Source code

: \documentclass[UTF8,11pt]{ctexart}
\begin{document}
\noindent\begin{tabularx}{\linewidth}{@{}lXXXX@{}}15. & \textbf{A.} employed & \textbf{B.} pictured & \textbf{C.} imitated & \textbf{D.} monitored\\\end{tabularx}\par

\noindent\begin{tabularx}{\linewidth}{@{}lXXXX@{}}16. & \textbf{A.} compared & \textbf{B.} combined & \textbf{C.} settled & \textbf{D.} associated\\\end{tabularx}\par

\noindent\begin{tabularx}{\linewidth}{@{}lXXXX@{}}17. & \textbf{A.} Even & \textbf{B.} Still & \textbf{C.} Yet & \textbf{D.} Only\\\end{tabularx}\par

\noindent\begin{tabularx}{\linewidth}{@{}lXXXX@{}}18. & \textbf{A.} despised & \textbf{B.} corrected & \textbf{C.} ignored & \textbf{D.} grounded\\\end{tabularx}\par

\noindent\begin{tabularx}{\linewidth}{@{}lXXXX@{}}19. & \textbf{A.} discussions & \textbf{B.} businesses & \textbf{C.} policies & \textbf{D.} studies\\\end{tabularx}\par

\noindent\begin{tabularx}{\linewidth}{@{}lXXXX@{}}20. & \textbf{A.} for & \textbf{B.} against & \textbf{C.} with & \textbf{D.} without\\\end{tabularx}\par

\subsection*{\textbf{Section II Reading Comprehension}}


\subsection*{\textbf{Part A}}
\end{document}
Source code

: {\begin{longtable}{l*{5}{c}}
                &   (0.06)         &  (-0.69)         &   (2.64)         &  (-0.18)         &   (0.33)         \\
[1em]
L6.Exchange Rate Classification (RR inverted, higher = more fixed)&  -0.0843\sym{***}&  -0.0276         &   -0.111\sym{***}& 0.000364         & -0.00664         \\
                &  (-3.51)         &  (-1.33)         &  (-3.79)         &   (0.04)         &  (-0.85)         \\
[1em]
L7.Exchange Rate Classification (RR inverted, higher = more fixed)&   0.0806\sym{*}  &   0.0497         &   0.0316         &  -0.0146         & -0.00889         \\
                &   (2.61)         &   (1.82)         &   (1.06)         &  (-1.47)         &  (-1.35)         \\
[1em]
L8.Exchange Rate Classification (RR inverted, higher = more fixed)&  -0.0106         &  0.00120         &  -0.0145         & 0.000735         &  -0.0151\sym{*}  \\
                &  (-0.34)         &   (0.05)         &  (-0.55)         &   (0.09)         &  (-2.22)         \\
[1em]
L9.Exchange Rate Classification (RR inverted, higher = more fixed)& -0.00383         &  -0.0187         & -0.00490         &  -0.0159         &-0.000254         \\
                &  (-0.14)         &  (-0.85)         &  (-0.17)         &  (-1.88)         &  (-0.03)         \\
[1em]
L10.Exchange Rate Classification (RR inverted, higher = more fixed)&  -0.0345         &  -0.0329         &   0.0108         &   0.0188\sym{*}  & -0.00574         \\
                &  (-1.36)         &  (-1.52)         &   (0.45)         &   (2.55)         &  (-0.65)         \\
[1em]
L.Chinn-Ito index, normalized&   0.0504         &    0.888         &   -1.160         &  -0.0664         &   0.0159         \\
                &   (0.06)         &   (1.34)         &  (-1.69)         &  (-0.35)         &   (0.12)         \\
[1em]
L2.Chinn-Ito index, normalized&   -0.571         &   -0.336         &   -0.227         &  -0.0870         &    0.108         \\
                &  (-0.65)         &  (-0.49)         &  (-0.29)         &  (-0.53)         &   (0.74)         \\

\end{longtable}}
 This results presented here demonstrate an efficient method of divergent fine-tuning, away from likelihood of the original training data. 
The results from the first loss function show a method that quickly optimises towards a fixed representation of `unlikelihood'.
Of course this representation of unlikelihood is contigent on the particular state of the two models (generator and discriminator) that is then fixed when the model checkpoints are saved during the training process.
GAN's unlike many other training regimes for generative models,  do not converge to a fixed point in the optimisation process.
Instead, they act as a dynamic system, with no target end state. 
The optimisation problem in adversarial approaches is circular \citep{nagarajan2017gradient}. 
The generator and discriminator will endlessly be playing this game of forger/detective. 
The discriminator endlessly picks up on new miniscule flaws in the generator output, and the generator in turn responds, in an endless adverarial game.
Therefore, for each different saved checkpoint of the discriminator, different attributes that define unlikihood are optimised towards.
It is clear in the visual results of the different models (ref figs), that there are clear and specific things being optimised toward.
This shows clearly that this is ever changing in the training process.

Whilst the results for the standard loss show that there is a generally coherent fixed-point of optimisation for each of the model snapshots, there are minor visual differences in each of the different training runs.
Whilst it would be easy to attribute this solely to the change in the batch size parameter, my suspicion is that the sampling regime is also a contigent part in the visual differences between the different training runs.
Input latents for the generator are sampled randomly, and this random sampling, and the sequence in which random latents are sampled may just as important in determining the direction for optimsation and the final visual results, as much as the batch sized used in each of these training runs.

^^^^

■ Exercise prompt:
None of the records may be left out; each is to be restated exactly.

■ Solution to this problem:
Source code

: \documentclass[UTF8,11pt]{ctexart}
\begin{document}
\noindent\begin{tabularx}{\linewidth}{@{}lXXXX@{}}15. & \textbf{A.} employed & \textbf{B.} pictured & \textbf{C.} imitated & \textbf{D.} monitored\\\end{tabularx}\par

\noindent\begin{tabularx}{\linewidth}{@{}lXXXX@{}}16. & \textbf{A.} compared & \textbf{B.} combined & \textbf{C.} settled & \textbf{D.} associated\\\end{tabularx}\par

\noindent\begin{tabularx}{\linewidth}{@{}lXXXX@{}}17. & \textbf{A.} Even & \textbf{B.} Still & \textbf{C.} Yet & \textbf{D.} Only\\\end{tabularx}\par

\noindent\begin{tabularx}{\linewidth}{@{}lXXXX@{}}18. & \textbf{A.} despised & \textbf{B.} corrected & \textbf{C.} ignored & \textbf{D.} grounded\\\end{tabularx}\par

\noindent\begin{tabularx}{\linewidth}{@{}lXXXX@{}}19. & \textbf{A.} discussions & \textbf{B.} businesses & \textbf{C.} policies & \textbf{D.} studies\\\end{tabularx}\par

\noindent\begin{tabularx}{\linewidth}{@{}lXXXX@{}}20. & \textbf{A.} for & \textbf{B.} against & \textbf{C.} with & \textbf{D.} without\\\end{tabularx}\par

\subsection*{\textbf{Section II Reading Comprehension}}


\subsection*{\textbf{Part A}}
\end{document}
Source code

: {\begin{longtable}{l*{5}{c}}
                &   (0.06)         &  (-0.69)         &   (2.64)         &  (-0.18)         &   (0.33)         \\
[1em]
L6.Exchange Rate Classification (RR inverted, higher = more fixed)&  -0.0843\sym{***}&  -0.0276         &   -0.111\sym{***}& 0.000364         & -0.00664         \\
                &  (-3.51)         &  (-1.33)         &  (-3.79)         &   (0.04)         &  (-0.85)         \\
[1em]
L7.Exchange Rate Classification (RR inverted, higher = more fixed)&   0.0806\sym{*}  &   0.0497         &   0.0316         &  -0.0146         & -0.00889         \\
                &   (2.61)         &   (1.82)         &   (1.06)         &  (-1.47)         &  (-1.35)         \\
[1em]
L8.Exchange Rate Classification (RR inverted, higher = more fixed)&  -0.0106         &  0.00120         &  -0.0145         & 0.000735         &  -0.0151\sym{*}  \\
                &  (-0.34)         &   (0.05)         &  (-0.55)         &   (0.09)         &  (-2.22)         \\
[1em]
L9.Exchange Rate Classification (RR inverted, higher = more fixed)& -0.00383         &  -0.0187         & -0.00490         &  -0.0159         &-0.000254         \\
                &  (-0.14)         &  (-0.85)         &  (-0.17)         &  (-1.88)         &  (-0.03)         \\
[1em]
L10.Exchange Rate Classification (RR inverted, higher = more fixed)&  -0.0345         &  -0.0329         &   0.0108         &   0.0188\sym{*}  & -0.00574         \\
                &  (-1.36)         &  (-1.52)         &   (0.45)         &   (2.55)         &  (-0.65)         \\
[1em]
L.Chinn-Ito index, normalized&   0.0504         &    0.888         &   -1.160         &  -0.0664         &   0.0159         \\
                &   (0.06)         &   (1.34)         &  (-1.69)         &  (-0.35)         &   (0.12)         \\
[1em]
L2.Chinn-Ito index, normalized&   -0.571         &   -0.336         &   -0.227         &  -0.0870         &    0.108         \\
                &  (-0.65)         &  (-0.49)         &  (-0.29)         &  (-0.53)         &   (0.74)         \\

\end{longtable}}
 This results presented here demonstrate an efficient method of divergent fine-tuning, away from likelihood of the original training data. 
The results from the first loss function show a method that quickly optimises towards a fixed representation of `unlikelihood'.
Of course this representation of unlikelihood is contigent on the particular state of the two models (generator and discriminator) that is then fixed when the model checkpoints are saved during the training process.
GAN's unlike many other training regimes for generative models,  do not converge to a fixed point in the optimisation process.
Instead, they act as a dynamic system, with no target end state. 
The optimisation problem in adversarial approaches is circular \citep{nagarajan2017gradient}. 
The generator and discriminator will endlessly be playing this game of forger/detective. 
The discriminator endlessly picks up on new miniscule flaws in the generator output, and the generator in turn responds, in an endless adverarial game.
Therefore, for each different saved checkpoint of the discriminator, different attributes that define unlikihood are optimised towards.
It is clear in the visual results of the different models (ref figs), that there are clear and specific things being optimised toward.
This shows clearly that this is ever changing in the training process.

Whilst the results for the standard loss show that there is a generally coherent fixed-point of optimisation for each of the model snapshots, there are minor visual differences in each of the different training runs.
Whilst it would be easy to attribute this solely to the change in the batch size parameter, my suspicion is that the sampling regime is also a contigent part in the visual differences between the different training runs.
Input latents for the generator are sampled randomly, and this random sampling, and the sequence in which random latents are sampled may just as important in determining the direction for optimsation and the final visual results, as much as the batch sized used in each of these training runs.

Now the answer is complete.